WHAT TO WORK ON: Give again, exactly as written, the lines of the records below from the line with "发表于 2025-4-16 13:34</a>" to the line with "- LoRA fine-tuning". Both end lines count; pictures do not.

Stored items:
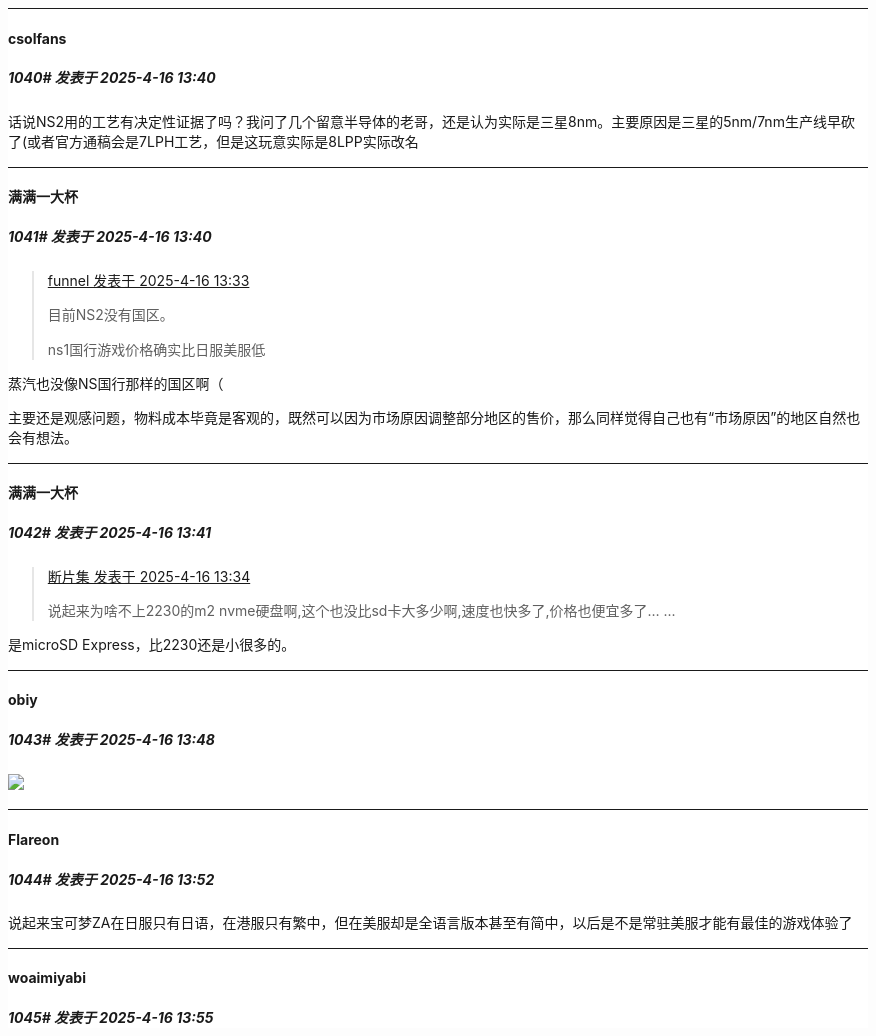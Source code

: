 
*****

####  csolfans  
##### 1040#       发表于 2025-4-16 13:40

话说NS2用的工艺有决定性证据了吗？我问了几个留意半导体的老哥，还是认为实际是三星8nm。主要原因是三星的5nm/7nm生产线早砍了(或者官方通稿会是7LPH工艺，但是这玩意实际是8LPP实际改名


*****

####  满满一大杯  
##### 1041#       发表于 2025-4-16 13:40

<blockquote><a href="httphttps://stage1st.com/2b/forum.php?mod=redirect&amp;goto=findpost&amp;pid=67731361&amp;ptid=2238336" target="_blank">funnel 发表于 2025-4-16 13:33</a>

目前NS2没有国区。

ns1国行游戏价格确实比日服美服低</blockquote>
蒸汽也没像NS国行那样的国区啊（

主要还是观感问题，物料成本毕竟是客观的，既然可以因为市场原因调整部分地区的售价，那么同样觉得自己也有“市场原因”的地区自然也会有想法。

*****

####  满满一大杯  
##### 1042#       发表于 2025-4-16 13:41

<blockquote><a href="httphttps://stage1st.com/2b/forum.php?mod=redirect&amp;goto=findpost&amp;pid=67731366&amp;ptid=2238336" target="_blank">断片集 发表于 2025-4-16 13:34</a>

说起来为啥不上2230的m2 nvme硬盘啊,这个也没比sd卡大多少啊,速度也快多了,价格也便宜多了… ...</blockquote>
是microSD Express，比2230还是小很多的。


*****

####  obiy  
##### 1043#       发表于 2025-4-16 13:48

<img src="https://p.sda1.dev/23/844b30a9036ee78af81a317bab86a87c/image.jpg" referrerpolicy="no-referrer">


*****

####  Flareon  
##### 1044#       发表于 2025-4-16 13:52

说起来宝可梦ZA在日服只有日语，在港服只有繁中，但在美服却是全语言版本甚至有简中，以后是不是常驻美服才能有最佳的游戏体验了


*****

####  woaimiyabi  
##### 1045#       发表于 2025-4-16 13:55

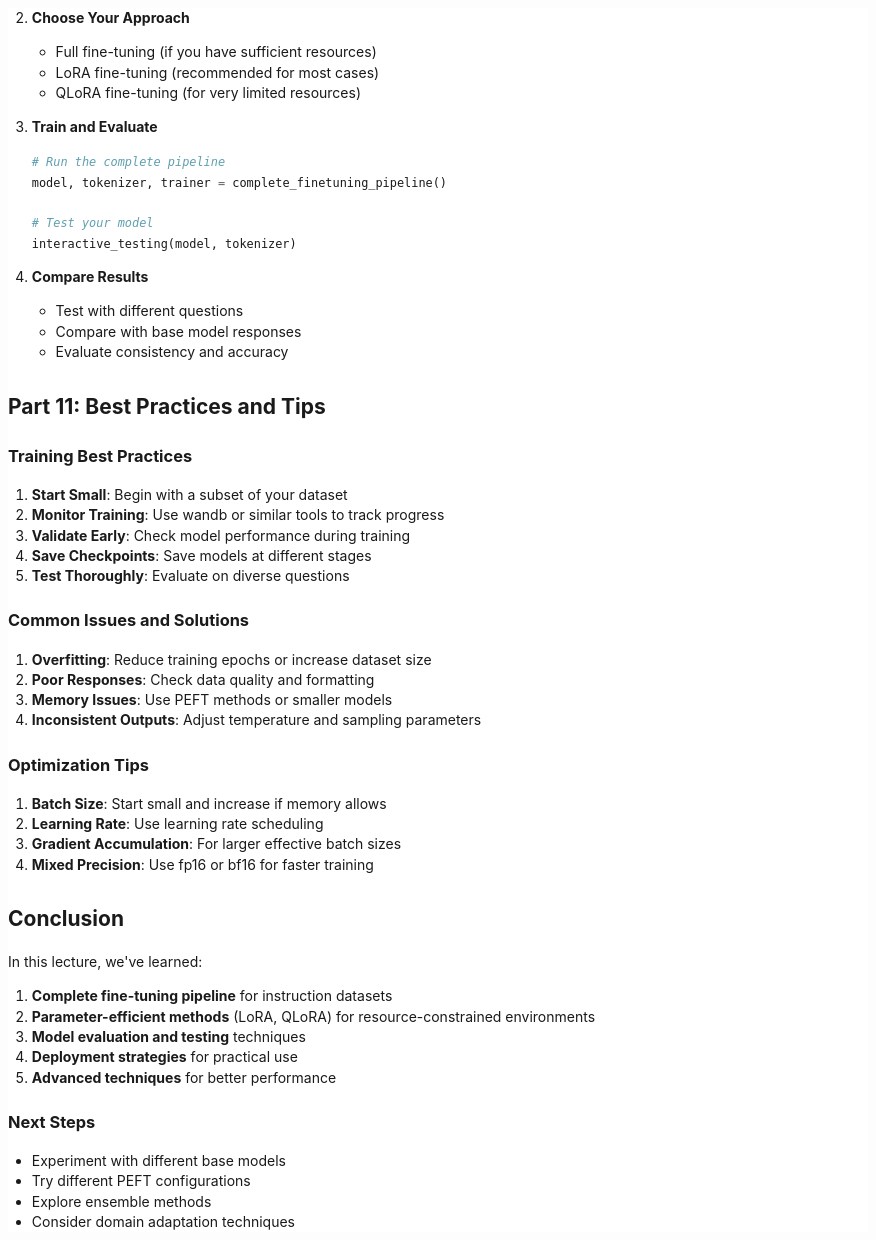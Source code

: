 2. **Choose Your Approach**
   - Full fine-tuning (if you have sufficient resources)
   - LoRA fine-tuning (recommended for most cases)
   - QLoRA fine-tuning (for very limited resources)

3. **Train and Evaluate**
   ```python
   # Run the complete pipeline
   model, tokenizer, trainer = complete_finetuning_pipeline()
   
   # Test your model
   interactive_testing(model, tokenizer)
   ```

4. **Compare Results**
   - Test with different questions
   - Compare with base model responses
   - Evaluate consistency and accuracy

## Part 11: Best Practices and Tips

### Training Best Practices
1. **Start Small**: Begin with a subset of your dataset
2. **Monitor Training**: Use wandb or similar tools to track progress
3. **Validate Early**: Check model performance during training
4. **Save Checkpoints**: Save models at different stages
5. **Test Thoroughly**: Evaluate on diverse questions

### Common Issues and Solutions
1. **Overfitting**: Reduce training epochs or increase dataset size
2. **Poor Responses**: Check data quality and formatting
3. **Memory Issues**: Use PEFT methods or smaller models
4. **Inconsistent Outputs**: Adjust temperature and sampling parameters

### Optimization Tips
1. **Batch Size**: Start small and increase if memory allows
2. **Learning Rate**: Use learning rate scheduling
3. **Gradient Accumulation**: For larger effective batch sizes
4. **Mixed Precision**: Use fp16 or bf16 for faster training

## Conclusion

In this lecture, we've learned:
1. **Complete fine-tuning pipeline** for instruction datasets
2. **Parameter-efficient methods** (LoRA, QLoRA) for resource-constrained environments
3. **Model evaluation and testing** techniques
4. **Deployment strategies** for practical use
5. **Advanced techniques** for better performance

### Next Steps
- Experiment with different base models
- Try different PEFT configurations
- Explore ensemble methods
- Consider domain adaptation techniques
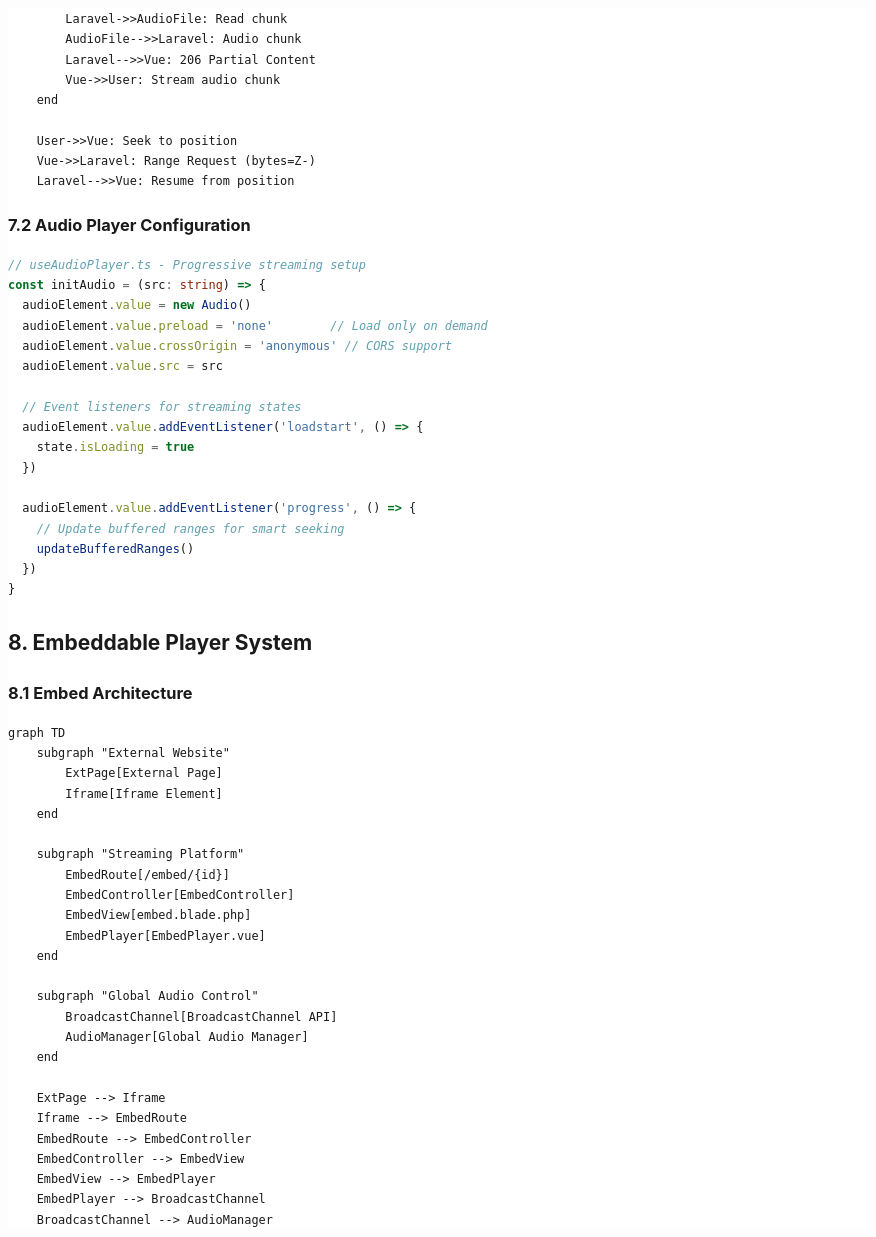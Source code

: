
 ```mermaid
        Laravel->>AudioFile: Read chunk
        AudioFile-->>Laravel: Audio chunk
        Laravel-->>Vue: 206 Partial Content
        Vue->>User: Stream audio chunk
    end
    
    User->>Vue: Seek to position
    Vue->>Laravel: Range Request (bytes=Z-)
    Laravel-->>Vue: Resume from position
```

### 7.2 Audio Player Configuration

```typescript
// useAudioPlayer.ts - Progressive streaming setup
const initAudio = (src: string) => {
  audioElement.value = new Audio()
  audioElement.value.preload = 'none'        // Load only on demand
  audioElement.value.crossOrigin = 'anonymous' // CORS support
  audioElement.value.src = src
  
  // Event listeners for streaming states
  audioElement.value.addEventListener('loadstart', () => {
    state.isLoading = true
  })
  
  audioElement.value.addEventListener('progress', () => {
    // Update buffered ranges for smart seeking
    updateBufferedRanges()
  })
}
```

## 8. Embeddable Player System

### 8.1 Embed Architecture

```mermaid
graph TD
    subgraph "External Website"
        ExtPage[External Page]
        Iframe[Iframe Element]
    end
    
    subgraph "Streaming Platform"
        EmbedRoute[/embed/{id}]
        EmbedController[EmbedController]
        EmbedView[embed.blade.php]
        EmbedPlayer[EmbedPlayer.vue]
    end
    
    subgraph "Global Audio Control"
        BroadcastChannel[BroadcastChannel API]
        AudioManager[Global Audio Manager]
    end
    
    ExtPage --> Iframe
    Iframe --> EmbedRoute
    EmbedRoute --> EmbedController
    EmbedController --> EmbedView
    EmbedView --> EmbedPlayer
    EmbedPlayer --> BroadcastChannel
    BroadcastChannel --> AudioManager
```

RESULT OF THIS TASK:
<blockquote><a href="httphttps://stage1st.com/2b/forum.php?mod=redirect&amp;goto=findpost&amp;pid=67731366&amp;ptid=2238336" target="_blank">断片集 发表于 2025-4-16 13:34</a>

说起来为啥不上2230的m2 nvme硬盘啊,这个也没比sd卡大多少啊,速度也快多了,价格也便宜多了… ...</blockquote>
是microSD Express，比2230还是小很多的。


*****

####  obiy  
##### 1043#       发表于 2025-4-16 13:48

<img src="https://p.sda1.dev/23/844b30a9036ee78af81a317bab86a87c/image.jpg" referrerpolicy="no-referrer">


*****

####  Flareon  
##### 1044#       发表于 2025-4-16 13:52

说起来宝可梦ZA在日服只有日语，在港服只有繁中，但在美服却是全语言版本甚至有简中，以后是不是常驻美服才能有最佳的游戏体验了


*****

####  woaimiyabi  
##### 1045#       发表于 2025-4-16 13:55

Source code

: 2. **Choose Your Approach**
   - Full fine-tuning (if you have sufficient resources)
   - LoRA fine-tuning (recommended for most cases)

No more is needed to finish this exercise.